Dietary fiber is the part of plant tissue that is not broken down during digestion. Fiber moves easily through the intestines, thereby aiding the motility of intestinal contents. Fiber-rich plant foods are also particularly nutrient dense. This comes with the bonus of the feeling of satiation, which helps to suppress cravings. But this is just the beginning of the benefits of dietary fiber during pregnancy.
The Importance of Fiber During Pregnancy
A fiber-rich diet during pregnancy can help to reduce the risk of constipation and preeclampsia. Preeclampsia is a disorder associated with pregnancy in which high blood pressure and high levels of protein in the urine are present. Unstable blood pressure is a common problem during pregnancy and can be mitigated with increased fiber intake. Health experts agree that starting a high-fiber diet during the early weeks of pregnancy, and ideally before becoming pregnant, can help control blood pressure and cholesterol.
The Benefits of Fiber During Pregnancy
The earlier a fiber-rich diet is taken on, the more pregnant mothers and their babies will benefit from it. Dietary fiber intake is both protective of gut health and overall metabolic health, and it can even be a good way to begin forming good eating habits for your baby.
- Regulate Blood Pressure: Higher blood pressure is common during pregnancy for both physiological and metabolic reasons. Fiber intake helps keep the intestines in good condition, reduces vasoconstriction and helps keep the blood motile.
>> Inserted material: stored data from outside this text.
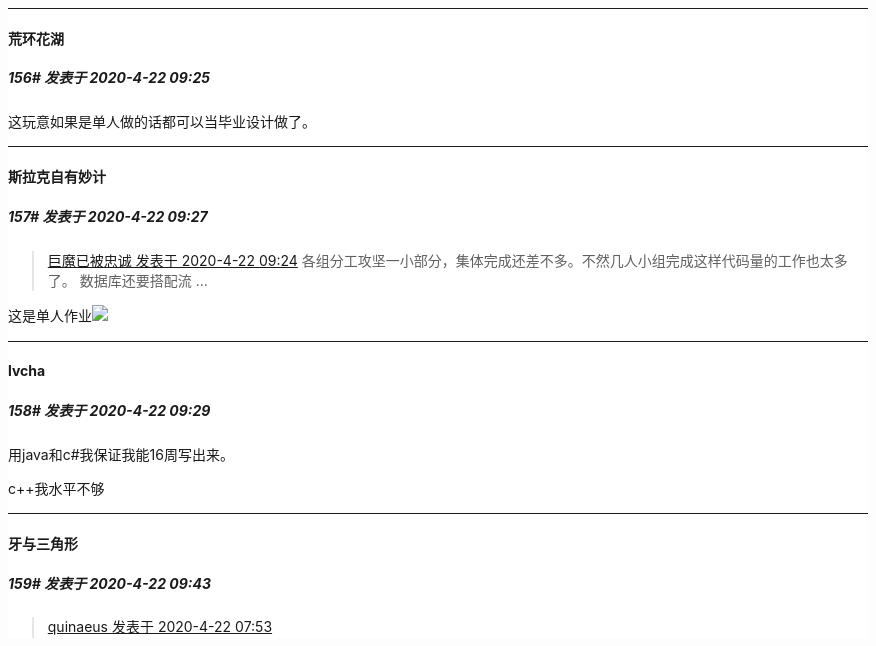 





*****

####  荒环花湖  
##### 156#       发表于 2020-4-22 09:25




这玩意如果是单人做的话都可以当毕业设计做了。







*****

####  斯拉克自有妙计  
##### 157#       发表于 2020-4-22 09:27



<blockquote><a href="httphttps://bbs.saraba1st.com/2b/forum.php?mod=redirect&amp;goto=findpost&amp;pid=47161223&amp;ptid=1925403" target="_blank">巨魔已被忠诚 发表于 2020-4-22 09:24</a>
各组分工攻坚一小部分，集体完成还差不多。不然几人小组完成这样代码量的工作也太多了。
数据库还要搭配流 ...</blockquote>
这是单人作业<img src="https://static.saraba1st.com/image/smiley/face2017/024.png" referrerpolicy="no-referrer">







*****

####  lvcha  
##### 158#       发表于 2020-4-22 09:29




用java和c#我保证我能16周写出来。

c++我水平不够







*****

####  牙与三角形  
##### 159#       发表于 2020-4-22 09:43



<blockquote><a href="httphttps://bbs.saraba1st.com/2b/forum.php?mod=redirect&amp;goto=findpost&amp;pid=47160656&amp;ptid=1925403" target="_blank">quinaeus 发表于 2020-4-22 07:53</a>
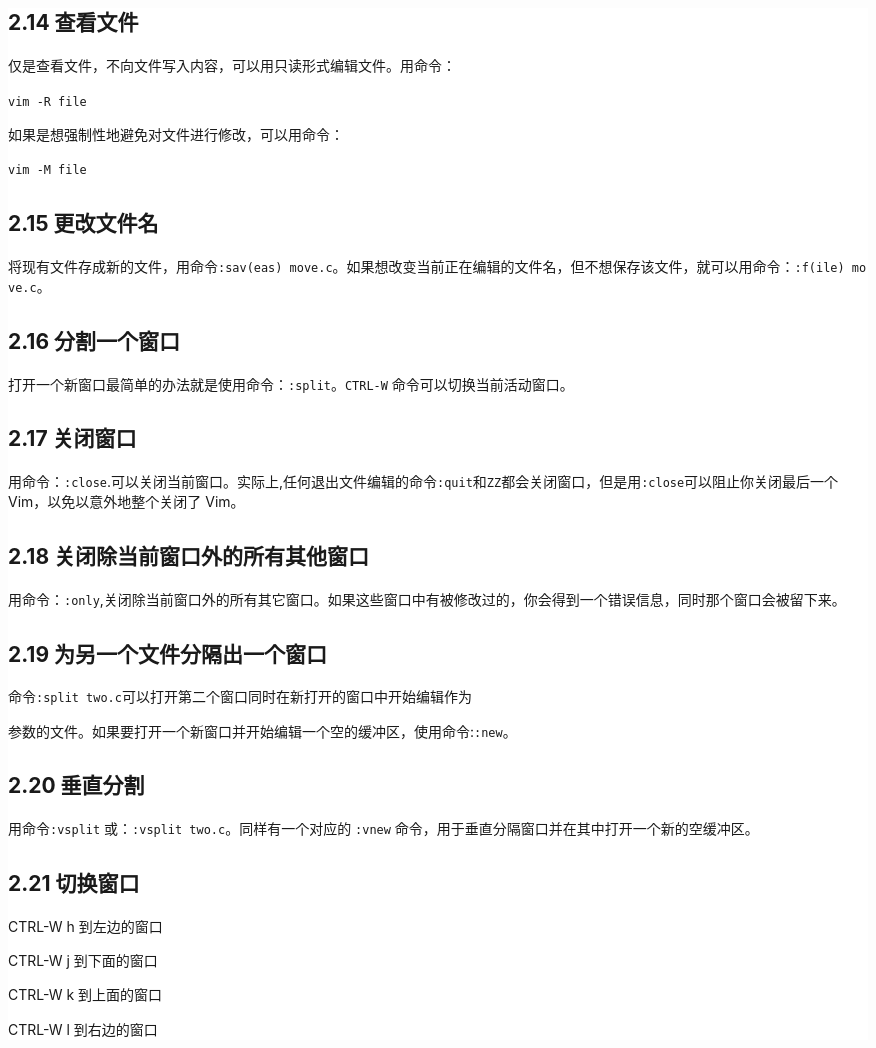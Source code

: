 
## 2.14 查看文件

仅是查看文件，不向文件写入内容，可以用只读形式编辑文件。用命令：

```shell
vim -R file
```

如果是想强制性地避免对文件进行修改，可以用命令：

```shell
vim -M file
```

## 2.15 更改文件名

将现有文件存成新的文件，用命令`:sav(eas) move.c`。如果想改变当前正在编辑的文件名，但不想保存该文件，就可以用命令：`:f(ile) move.c`。



## 2.16 分割一个窗口

打开一个新窗口最简单的办法就是使用命令：`:split`。`CTRL-W` 命令可以切换当前活动窗口。

## 2.17 关闭窗口

用命令：`:close`.可以关闭当前窗口。实际上,任何退出文件编辑的命令`:quit`和`ZZ`都会关闭窗口，但是用`:close`可以阻止你关闭最后一个 Vim，以免以意外地整个关闭了 Vim。

## 2.18 关闭除当前窗口外的所有其他窗口

用命令：`:only`,关闭除当前窗口外的所有其它窗口。如果这些窗口中有被修改过的，你会得到一个错误信息，同时那个窗口会被留下来。


## 2.19 为另一个文件分隔出一个窗口

命令`:split two.c`可以打开第二个窗口同时在新打开的窗口中开始编辑作为

参数的文件。如果要打开一个新窗口并开始编辑一个空的缓冲区，使用命令:`:new`。


## 2.20 垂直分割

用命令`:vsplit` 或：`:vsplit two.c`。同样有一个对应的 `:vnew` 命令，用于垂直分隔窗口并在其中打开一个新的空缓冲区。


## 2.21 切换窗口

CTRL-W h 到左边的窗口

CTRL-W j 到下面的窗口

CTRL-W k 到上面的窗口

CTRL-W l 到右边的窗口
- Help/Prevent Constipation: Because fiber is not digested and moves easily through the intestinal tracts, it acts like a scrub brush for the digestive tract, helping to move contents and promote gut health.
- Promote Healthy Gut Bacteria: Gut flora species that are best for our health favor high-fiber plant matter, and will thrive in a fiber-rich environment.
- Preventative During First Trimester: Foods with a high natural fiber content tend to offer antimicrobial properties to help keep the digestive organs free of disease-causing pathogens. Further, protecting the gut at an early stage helps ensure the growing baby may receive optimal nutrition.
- Mitigate Food Cravings: Poor dietary choices are an ever-present problem for pregnant mothers. Fiber-rich foods are nutrient dense and help trigger a feeling of satiation, which will make snacking less tempting.
- Control Cholesterol: Just as high fiber helps keep the digestive tract clean and in motion so, too, does dietary fiber in the bloodstream, helping prevent clotting and aiding good circulation.
- Lose Weight Faster After Delivery: Weight gain during pregnancy is a common complaint. With a high-fiber diet, losing those pregnancy pounds will be easier.
High Fiber Recommendations
The foods that are highest in dietary fiber are well known. They include, but are not limited to:
- Whole grains
Of course, protein is essential for the health of mother and baby, but an excess of protein with too little fiber intake can form blockages both intestinally and in the kidneys. For the average woman, at least 14 grams of daily fiber is recommended. But for pregnant women, between 21 and 25 grams of fiber is considered ideal.
Daily dietary fiber is a key to good health for anyone, but for pregnant women, it is especially important. Expecting mothers are not only feeding two, but they must consider the elimination needs of the baby as well. Additional nutrients of all kinds are important to help your baby develop fully. This is no less true of the cleansing properties of dietary fiber, which are important at every stage of life.
It is very difficult to have too much fiber intake in your diet. So, bearing your doctor’s recommendations in mind, do your best to make dietary fiber at least 25% of your total daily intake during pregnancy.